What is the Digital Services Act?
In the Commission’s Work Programme for 2020, published in January of this year, the Commission set out its ambition, as part of its EU digital strategy, to create a new Digital Services Act (“DSA”) with the aim of reinforcing the single market for digital services and creating a level playing field for smaller EU businesses.
The new DSA will update the E-Commerce Directive, which has not been revised for 20 years. The Commission’s view is that there is now a fragmented approach across EU member states to rules for digital services on removing illegal content and online advertising. This makes it difficult to tackle those problems but also the lack of clarity on the rules applicable to particular services and activities across the EU makes it difficult for small innovators to compete with the well-established platforms.
Originally, the two key strands of the DSA were:
- new and revised rules regarding the responsibility of online platforms (social networks, search engines, online marketplaces etc.) for risks to users, such as illegal goods, illegal content and misinformation; and
- ex ante rules for large platforms to ensure the market remains fair for innovators and new market entrants.
The second strand of the DSA setting out the ex-ante rules for large platforms was later repackaged along with plans for new market investigation powers in a Digital Markets Act (“DMA”).
The Commission intends to publish drafts of the DSA and DMA on 15 December 2020. In order to help shape the legislation the Commission ran two separate public consultations on clarifying responsibilities for digital services and on ex ante rules for large platforms, which ended on 8 September 2020. Since then, the responsible committees of the EU Parliament have considered the Commission’s plans and issued recommendations to the Commission. These were recently debated during the plenary session of the EU Parliament and adopted as requests to the Commission for a legislative proposal on 20 October 2020.
Key committee recommendations
Key aspects of the committee recommendations include:
Transparency and information obligations: the DSA should include clear transparency and information obligations; minimum standards for contract terms and a new framework to regulate targeted advertising to consumers, including giving more control to users over how content is curated for them.
Tackling illegal content online: the DSA should include a harmonised and binding notice and take down mechanism for illegal content and certain existing aspects of the E-Commerce Directive should be maintained: the ‘safe harbour’ provisions for online intermediaries and the ban on Member States imposing general monitoring obligations on intermediaries.
Online Marketplaces: the DSA should include specific rules for online marketplaces to tackle the sales of counterfeit or dangerous goods, including obligations to remove illegal products and misleading information on a product.

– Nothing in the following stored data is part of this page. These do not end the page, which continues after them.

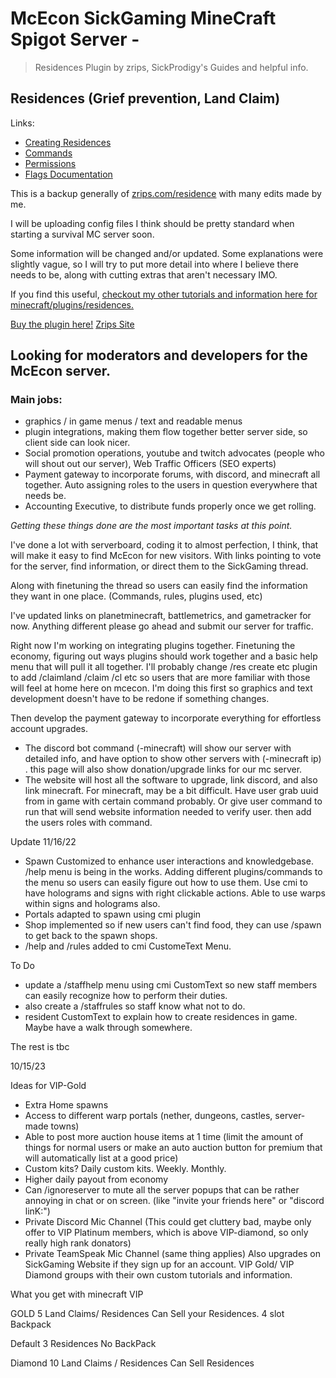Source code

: # McEcon SickGaming MineCraft Spigot Server - 
> Residences Plugin by zrips, SickProdigy's Guides and helpful info.


## Residences (Grief prevention, Land Claim)
Links:
* [Creating Residences](Creating-Residences.md)
* [Commands](Commands.md)
* [Permissions](Permissions.md)
* [Flags Documentation](Flags-Documentation.md)

This is a backup generally of [zrips.com/residence](https://www.zrips.net/residence/) with many edits made by me. 

I will be uploading config files I think should be pretty standard when starting a survival MC server soon.

Some information will be changed and/or updated. Some explanations were slightly vague, so I will try to put more detail into where I believe there needs to be, along with cutting extras that aren't necessary IMO.

If you find this useful, [checkout my other tutorials and information here for minecraft/plugins/residences.](https://www.sickgaming.net/forum-103.html)

[Buy the plugin here!](https://www.spigotmc.org/resources/residence-1-7-10-up-to-1-19.11480/)
[Zrips Site](https://www.zrips.net/residence/)

## Looking for moderators and developers for the McEcon server.

### Main jobs:
* graphics / in game menus / text and readable menus
* plugin integrations, making them flow together better server side, so client side can look nicer.
* Social promotion operations, youtube and twitch advocates (people who will shout out our server), Web Traffic Officers (SEO experts)
* Payment gateway to incorporate forums, with discord, and minecraft all together. Auto assigning roles to the users in question everywhere that needs be.
* Accounting Executive, to distribute funds properly once we get rolling.

*Getting these things done are the most important tasks at this point.*

I've done a lot with serverboard, coding it to almost perfection, I think, that will make it easy to find McEcon for new visitors. With links pointing to vote for the server, find information, or direct them to the SickGaming thread.

Along with finetuning the thread so users can easily find the information they want in one place. (Commands, rules, plugins used, etc)

I've updated links on planetminecraft, battlemetrics, and gametracker for now. Anything different please go ahead and submit our server for traffic.

Right now I'm working on integrating plugins together. Finetuning the economy, figuring out ways plugins should work together and a basic help menu that will pull it all together.
I'll probably change /res create etc plugin to add /claimland /claim /cl etc so users that are more familiar with those will feel at home here on mcecon.
I'm doing this first so graphics and text development doesn't have to be redone if something changes.

Then develop the payment gateway to incorporate everything for effortless account upgrades.
- The discord bot command (-minecraft) will show our server with detailed info, and have option to show other servers with (-minecraft ip) . this page will also show donation/upgrade links for our mc server.
- The website will host all the software to upgrade, link discord, and also link minecraft. For minecraft, may be a bit difficult. Have user grab uuid from in game with certain command probably. Or give user command to run that will send website information needed to verify user. then add the users roles with command.

Update 11/16/22
- Spawn Customized to enhance user interactions and knowledgebase. /help menu is being in the works. Adding different plugins/commands to the menu so users can easily figure out how to use them. Use cmi to have holograms and signs with right clickable actions. Able to use warps within signs and holograms also.
- Portals adapted to spawn using cmi plugin
- Shop implemented so if new users can't find food, they can use /spawn to get back to the spawn shops.
- /help and /rules added to cmi CustomeText Menu.


To Do
- update a /staffhelp menu using cmi CustomText so new staff members can easily recognize how to perform their duties.
- also create a /staffrules so staff know what not to do.
- resident CustomText to explain how to create residences in game. Maybe have a walk through somewhere.

The rest is tbc

10/15/23

Ideas for VIP-Gold

- Extra Home spawns
- Access to different warp portals (nether, dungeons, castles, server-made towns)
- Able to post more auction house items at 1 time (limit the amount of things for normal users or make an auto auction button for premium that will automatically list at a good price)
- Custom kits? Daily custom kits. Weekly. Monthly.
- Higher daily payout from economy
- Can /ignoreserver to mute all the server popups that can be rather annoying in chat or on screen. (like "invite your friends here" or "discord linK:")
- Private Discord Mic Channel (This could get cluttery bad, maybe only offer to VIP Platinum members, which is above VIP-diamond, so only really high rank donators)
- Private TeamSpeak Mic Channel (same thing applies)
Also upgrades on SickGaming Website if they sign up for an account. VIP Gold/ VIP Diamond groups with their own custom tutorials and information. 

What you get with minecraft VIP

GOLD
5 Land Claims/ Residences
Can Sell your Residences.
4 slot Backpack

Default
3 Residences
No BackPack

Diamond
10 Land Claims / Residences
Can Sell Residences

Regulation of large platforms: the DSA should set up an ex ante mechanism to prevent perceived market failures caused by large systemic operators, such as requiring such platforms to share tools, data and resources with smaller players. According to the Commission, this mechanism is now being considered under the DMA and will not form part of the DSA.
New European entity: the DSA should create a new European entity tasked with ensuring compliance with the provisions set out in the Act. Measures should include, inter alia, regular monitoring of the algorithms employed by content hosting platforms for content management, regular review of the compliance of content hosting platforms on the basis of transparency reports provided by those platforms, working on best practices as well as imposing fines for non-compliance with the DSA.
The Commission will publish its legislative proposals on 15 December, taking into consideration the recommendations above.
It remains to be seen how the legislative drafts will then be perceived by the EU Parliament and what the outcome of the trialogue negotiations (informal tripartite meetings on legislative proposals between representatives of the Parliament, the Council and the Commission) will be. Last year, the EU Parliament proved to be a tough negotiating partner when it came to the adoption of the DSM Directive to reform European copyright law. And already there are signs that the Commission and the EU Parliament may be at odds, for example, in relation to the creation of a new regulatory authority to enforce some of the rules.
The Commission will also have to navigate the way in which the new rules sit alongside the highly controversial liability regime for online content sharing service providers set out in the new DSM Directive on Copyright, which must be implemented by EU member states by June 2021 (click here to read our earlier blog on this) and also the new rules for video service providers in the revised Audio-Visual Media Services Directive. In all probability, we expect the negotiations to continue throughout much of 2021 before the DSA is adopted.
The legislation is expected to draw significant interest from a wide range of players, given the scope of services potentially affected and the fact the proposed rules are intended to cover any digital services, whether or not based in the EU, where activities or services are aimed at EU consumers.
We have a dedicated multi-jurisdictional taskforce closely tracking the progress of the DSA and DMA, including experts in technology regulation and policy, intellectual property, consumer and contract laws, data protection and competition.